■ **EXERCISE**
Your answer should be every line of the records that contains the word "requirements", copied as it stands.
======== RECORDS SHOWN ========
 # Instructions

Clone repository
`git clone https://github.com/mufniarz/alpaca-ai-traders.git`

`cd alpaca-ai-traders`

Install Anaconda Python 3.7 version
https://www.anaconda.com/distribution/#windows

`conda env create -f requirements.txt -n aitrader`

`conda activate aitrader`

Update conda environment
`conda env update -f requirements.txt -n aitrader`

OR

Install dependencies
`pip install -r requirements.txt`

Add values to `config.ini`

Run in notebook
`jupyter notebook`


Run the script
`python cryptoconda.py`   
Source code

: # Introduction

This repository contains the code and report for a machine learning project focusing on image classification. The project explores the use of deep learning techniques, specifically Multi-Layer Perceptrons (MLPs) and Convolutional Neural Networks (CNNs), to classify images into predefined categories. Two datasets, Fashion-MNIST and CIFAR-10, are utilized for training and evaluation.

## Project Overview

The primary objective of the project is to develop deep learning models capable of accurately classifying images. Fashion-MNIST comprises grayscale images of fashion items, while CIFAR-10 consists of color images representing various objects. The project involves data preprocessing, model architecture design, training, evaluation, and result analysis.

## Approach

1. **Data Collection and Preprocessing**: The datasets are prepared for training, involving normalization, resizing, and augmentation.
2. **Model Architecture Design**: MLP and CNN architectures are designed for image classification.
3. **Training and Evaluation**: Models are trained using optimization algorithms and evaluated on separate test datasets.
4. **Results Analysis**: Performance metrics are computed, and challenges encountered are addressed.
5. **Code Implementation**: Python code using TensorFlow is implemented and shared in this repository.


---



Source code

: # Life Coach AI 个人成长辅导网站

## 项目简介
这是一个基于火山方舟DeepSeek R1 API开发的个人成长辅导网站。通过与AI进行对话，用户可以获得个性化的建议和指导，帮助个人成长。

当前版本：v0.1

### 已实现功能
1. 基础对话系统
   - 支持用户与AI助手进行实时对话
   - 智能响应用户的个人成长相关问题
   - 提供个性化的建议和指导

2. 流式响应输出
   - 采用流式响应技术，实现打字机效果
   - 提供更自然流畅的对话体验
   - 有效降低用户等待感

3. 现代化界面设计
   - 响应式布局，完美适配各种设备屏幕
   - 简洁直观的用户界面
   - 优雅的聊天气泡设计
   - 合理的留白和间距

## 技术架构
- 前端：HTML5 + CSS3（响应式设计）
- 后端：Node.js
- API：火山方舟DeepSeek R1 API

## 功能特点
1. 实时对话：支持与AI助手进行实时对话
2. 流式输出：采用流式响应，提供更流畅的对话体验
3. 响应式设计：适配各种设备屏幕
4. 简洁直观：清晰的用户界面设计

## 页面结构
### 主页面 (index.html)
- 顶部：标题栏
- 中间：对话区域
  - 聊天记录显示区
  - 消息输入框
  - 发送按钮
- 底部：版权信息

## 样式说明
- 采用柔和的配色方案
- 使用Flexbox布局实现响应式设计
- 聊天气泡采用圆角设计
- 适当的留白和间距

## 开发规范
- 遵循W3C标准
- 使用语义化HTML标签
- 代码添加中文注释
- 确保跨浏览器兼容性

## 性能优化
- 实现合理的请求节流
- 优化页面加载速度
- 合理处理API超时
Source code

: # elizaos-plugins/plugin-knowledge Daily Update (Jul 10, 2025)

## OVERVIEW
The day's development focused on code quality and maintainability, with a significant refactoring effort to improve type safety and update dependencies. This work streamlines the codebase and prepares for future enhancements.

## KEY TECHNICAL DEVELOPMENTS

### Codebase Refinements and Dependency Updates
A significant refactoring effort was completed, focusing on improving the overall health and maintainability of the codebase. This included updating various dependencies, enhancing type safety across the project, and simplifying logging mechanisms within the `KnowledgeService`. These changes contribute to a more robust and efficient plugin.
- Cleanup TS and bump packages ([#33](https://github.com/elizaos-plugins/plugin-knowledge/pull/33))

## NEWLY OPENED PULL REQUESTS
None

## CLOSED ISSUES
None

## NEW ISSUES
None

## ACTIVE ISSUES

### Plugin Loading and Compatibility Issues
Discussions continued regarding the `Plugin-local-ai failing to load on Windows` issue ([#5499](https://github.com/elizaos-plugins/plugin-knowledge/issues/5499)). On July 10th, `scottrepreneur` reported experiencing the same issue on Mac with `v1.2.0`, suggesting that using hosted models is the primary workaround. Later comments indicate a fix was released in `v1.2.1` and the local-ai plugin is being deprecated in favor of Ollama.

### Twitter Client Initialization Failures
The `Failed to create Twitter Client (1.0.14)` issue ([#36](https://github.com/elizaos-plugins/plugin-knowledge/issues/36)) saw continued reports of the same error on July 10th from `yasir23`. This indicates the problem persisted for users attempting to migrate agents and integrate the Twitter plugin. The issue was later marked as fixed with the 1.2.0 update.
========
■ **RESULT**
`conda env create -f requirements.txt -n aitrader`
`conda env update -f requirements.txt -n aitrader`
`pip install -r requirements.txt`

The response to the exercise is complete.